Reducing household hazardous waste in your home

Several natural cleaners are lined up, including a container of baking soda, a lemon, and some scrubbing implements.
Credit: Getty Images / Anna Ostanina

Many natural cleaners can do almost as good a job as the more volatile options—they may just require more scrubbing.

The first R of “reduce, reuse, recycle” is often one of the best strategies to mitigate harm. While household hazardous wastes are widely used because they’re often stronger than the alternative, sometimes a weaker alternative is still strong enough to get the job done—if with a little more elbow grease.

Nowadays, just about every product category has options available that are more environmentally friendly, and those products aren’t exactly shy about that fact. If you’re shopping for something that’s considered an household hazardous waste, it’s often worthwhile to give the “green” option a shot—it may be good enough to work on what you’re dealing with at a dramatically reduced cost to the environment.

Here are some easy substitutes you can use in your home:

  • Drain Cleaner — Use a plunger or plumber's snake
  • Glass Cleaner — Mix one tablespoon of vinegar or lemon juice in one quart of water; spray on and use newspaper to dry
  • Furniture Polish — Mix one teaspoon of lemon juice in one pint of mineral or vegetable oil
  • Rug Deodorizer — Sprinkle on baking soda, wait 15 minutes, and vacuum
  • Silver Polish — Boil two to three inches of water in a shallow pan with a sheet of aluminum foil and one teaspoon each of salt and baking soda. Submerge the silver, boil for two to three minutes, and wipe away the tarnish. Repeat if necessary.
  • Mothballs — Cedar chips, lavender flowers, rosemary, mints or white peppercorns

Small steps now can avoid larger problems later

Keep in mind that, while there may not be apparent and immediate repercussions from, say, just pouring waste down the drain or throwing it out with the rest of your trash, it also means that by the time harm is caused it’s going to be much more subtle, pervasive, and difficult to correct.

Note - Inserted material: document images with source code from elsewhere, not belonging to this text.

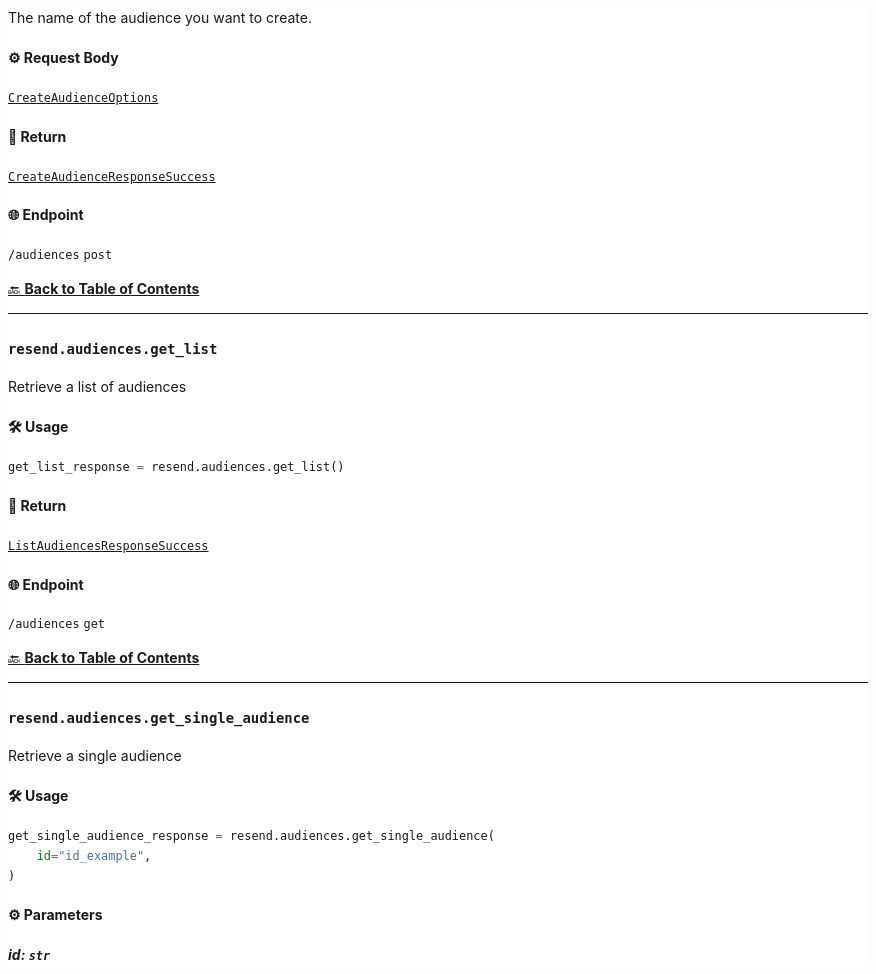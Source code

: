 The name of the audience you want to create.

#### ⚙️ Request Body<a id="⚙️-request-body"></a>

[`CreateAudienceOptions`](./resend_python_sdk/type/create_audience_options.py)
#### 🔄 Return<a id="🔄-return"></a>

[`CreateAudienceResponseSuccess`](./resend_python_sdk/pydantic/create_audience_response_success.py)

#### 🌐 Endpoint<a id="🌐-endpoint"></a>

`/audiences` `post`

[🔙 **Back to Table of Contents**](#table-of-contents)

---

### `resend.audiences.get_list`<a id="resendaudiencesget_list"></a>

Retrieve a list of audiences

#### 🛠️ Usage<a id="🛠️-usage"></a>

```python
get_list_response = resend.audiences.get_list()
```

#### 🔄 Return<a id="🔄-return"></a>

[`ListAudiencesResponseSuccess`](./resend_python_sdk/pydantic/list_audiences_response_success.py)

#### 🌐 Endpoint<a id="🌐-endpoint"></a>

`/audiences` `get`

[🔙 **Back to Table of Contents**](#table-of-contents)

---

### `resend.audiences.get_single_audience`<a id="resendaudiencesget_single_audience"></a>

Retrieve a single audience

#### 🛠️ Usage<a id="🛠️-usage"></a>

```python
get_single_audience_response = resend.audiences.get_single_audience(
    id="id_example",
)
```

#### ⚙️ Parameters<a id="⚙️-parameters"></a>

##### id: `str`<a id="id-str"></a>
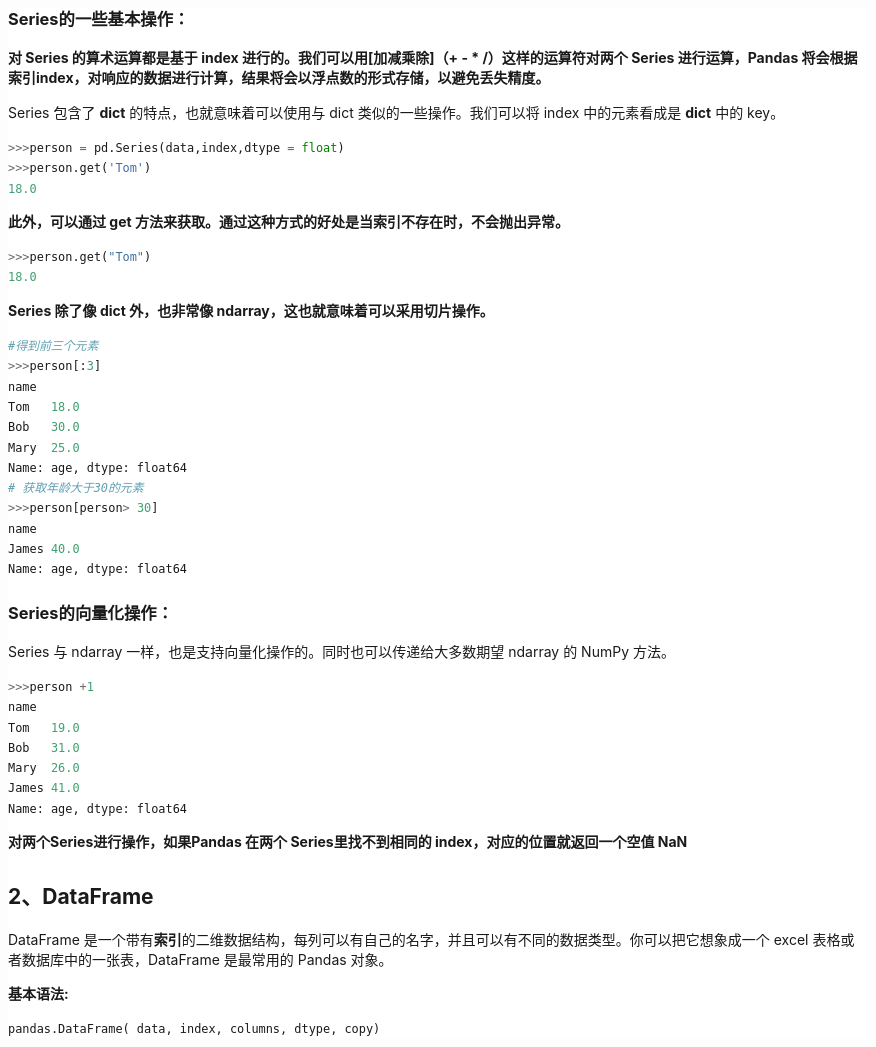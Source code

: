 ### Series的一些基本操作：

**对 Series 的算术运算都是基于 index 进行的。我们可以用[加减乘除]（+ - * /）这样的运算符对两个 Series 进行运算，Pandas 将会根据索引index，对响应的数据进行计算，结果将会以浮点数的形式存储，以避免丢失精度。**

Series 包含了 **dict** 的特点，也就意味着可以使用与 dict 类似的一些操作。我们可以将 index 中的元素看成是 **dict** 中的 key。
```python
>>>person = pd.Series(data,index,dtype = float)
>>>person.get('Tom')
18.0
```
**此外，可以通过 **get** 方法来获取。通过这种方式的好处是当索引不存在时，不会抛出异常。**
```python
>>>person.get("Tom")
18.0
```
**Series 除了像 **dict** 外，也非常像 **ndarray**，这也就意味着可以采用切片操作。**
```python
#得到前三个元素
>>>person[:3]
name  
Tom   18.0  
Bob   30.0  
Mary  25.0  
Name: age, dtype: float64
# 获取年龄大于30的元素  
>>>person[person> 30]
name  
James 40.0  
Name: age, dtype: float64
```
### Series的向量化操作：
Series 与 ndarray 一样，也是支持向量化操作的。同时也可以传递给大多数期望 ndarray 的 NumPy 方法。
```python
>>>person +1 
name  
Tom   19.0  
Bob   31.0  
Mary  26.0  
James 41.0  
Name: age, dtype: float64
```
**对两个Series进行操作，如果Pandas 在两个 Series里找不到相同的 index，对应的位置就返回一个空值 NaN**

## 2、DataFrame
DataFrame 是一个带有**索引**的二维数据结构，每列可以有自己的名字，并且可以有不同的数据类型。你可以把它想象成一个 excel 表格或者数据库中的一张表，DataFrame 是最常用的 Pandas 对象。

**基本语法:**
```python
pandas.DataFrame( data, index, columns, dtype, copy)
```
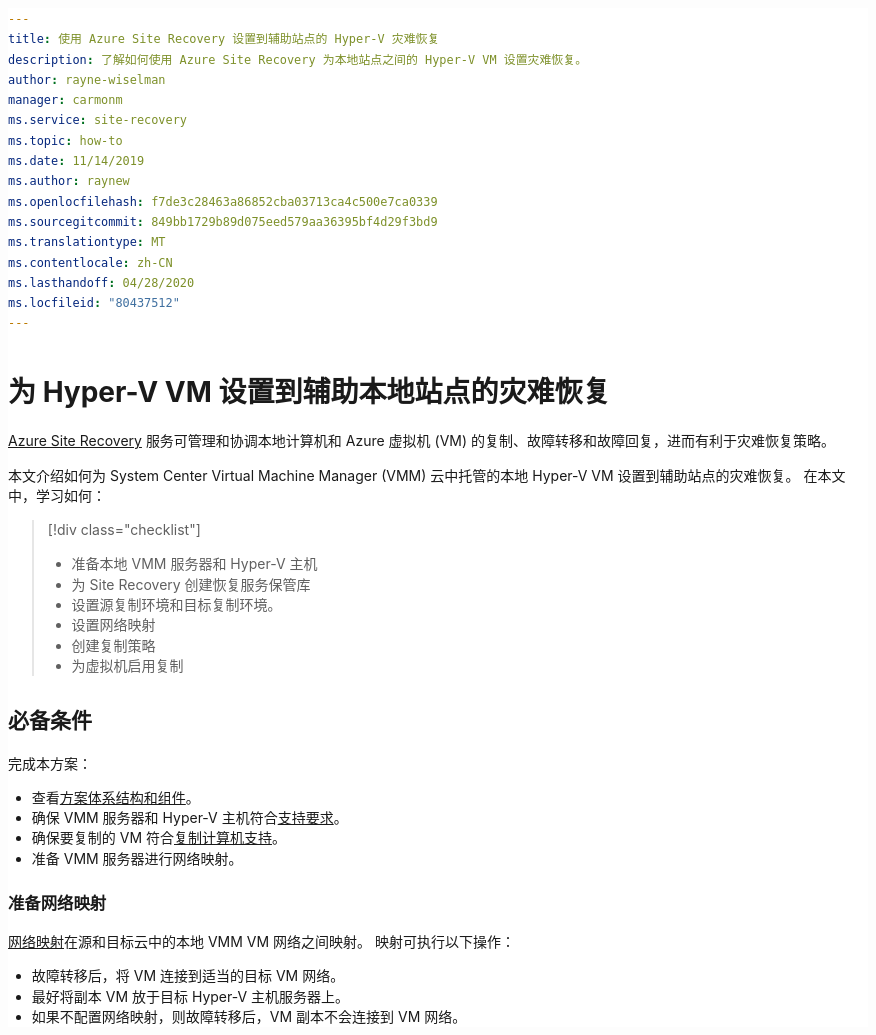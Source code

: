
```yaml
---
title: 使用 Azure Site Recovery 设置到辅助站点的 Hyper-V 灾难恢复
description: 了解如何使用 Azure Site Recovery 为本地站点之间的 Hyper-V VM 设置灾难恢复。
author: rayne-wiselman
manager: carmonm
ms.service: site-recovery
ms.topic: how-to
ms.date: 11/14/2019
ms.author: raynew
ms.openlocfilehash: f7de3c28463a86852cba03713ca4c500e7ca0339
ms.sourcegitcommit: 849bb1729b89d075eed579aa36395bf4d29f3bd9
ms.translationtype: MT
ms.contentlocale: zh-CN
ms.lasthandoff: 04/28/2020
ms.locfileid: "80437512"
---
```

# <a name="set-up-disaster-recovery-for-hyper-v-vms-to-a-secondary-on-premises-site"></a>为 Hyper-V VM 设置到辅助本地站点的灾难恢复

[Azure Site Recovery](site-recovery-overview.md) 服务可管理和协调本地计算机和 Azure 虚拟机 (VM) 的复制、故障转移和故障回复，进而有利于灾难恢复策略。

本文介绍如何为 System Center Virtual Machine Manager (VMM) 云中托管的本地 Hyper-V VM 设置到辅助站点的灾难恢复。 在本文中，学习如何：

> [!div class="checklist"]
> * 准备本地 VMM 服务器和 Hyper-V 主机
> * 为 Site Recovery 创建恢复服务保管库 
> * 设置源复制环境和目标复制环境。 
> * 设置网络映射 
> * 创建复制策略
> * 为虚拟机启用复制


## <a name="prerequisites"></a>必备条件

完成本方案：

- 查看[方案体系结构和组件](hyper-v-vmm-architecture.md)。
- 确保 VMM 服务器和 Hyper-V 主机符合[支持要求](hyper-v-vmm-secondary-support-matrix.md)。
- 确保要复制的 VM 符合[复制计算机支持](hyper-v-vmm-secondary-support-matrix.md#replicated-vm-support)。
- 准备 VMM 服务器进行网络映射。

### <a name="prepare-for-network-mapping"></a>准备网络映射

[网络映射](hyper-v-vmm-network-mapping.md)在源和目标云中的本地 VMM VM 网络之间映射。 映射可执行以下操作：

- 故障转移后，将 VM 连接到适当的目标 VM 网络。 
- 最好将副本 VM 放于目标 Hyper-V 主机服务器上。 
- 如果不配置网络映射，则故障转移后，VM 副本不会连接到 VM 网络。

In many cases, you’re literally poisoning the well—or at least causing problems at the nearest wastewater treatment facility.

These tips can help avoid the worst of those problems, but there’s always more to do: Proper waste disposal is vital for maintaining a healthy society.

Check with your local environmental, health or solid waste agency for more information on household hazardous waste management options in your area. If your community doesn’t have a year-round collection system for household hazardous waste, there may be designated days for collection. If neither of those options are available, local businesses may be: Your local garage or mechanic, for example, might be able to accept used motor oil for recycling.

If your local area doesn’t have a recycling program, you can always contact your local representatives to inquire about starting some up, or search online for a quick how-to and get it done yourself. Many municipalities or housing associations can provide resources or outline the necessary steps you can take to get a recycling program off the ground.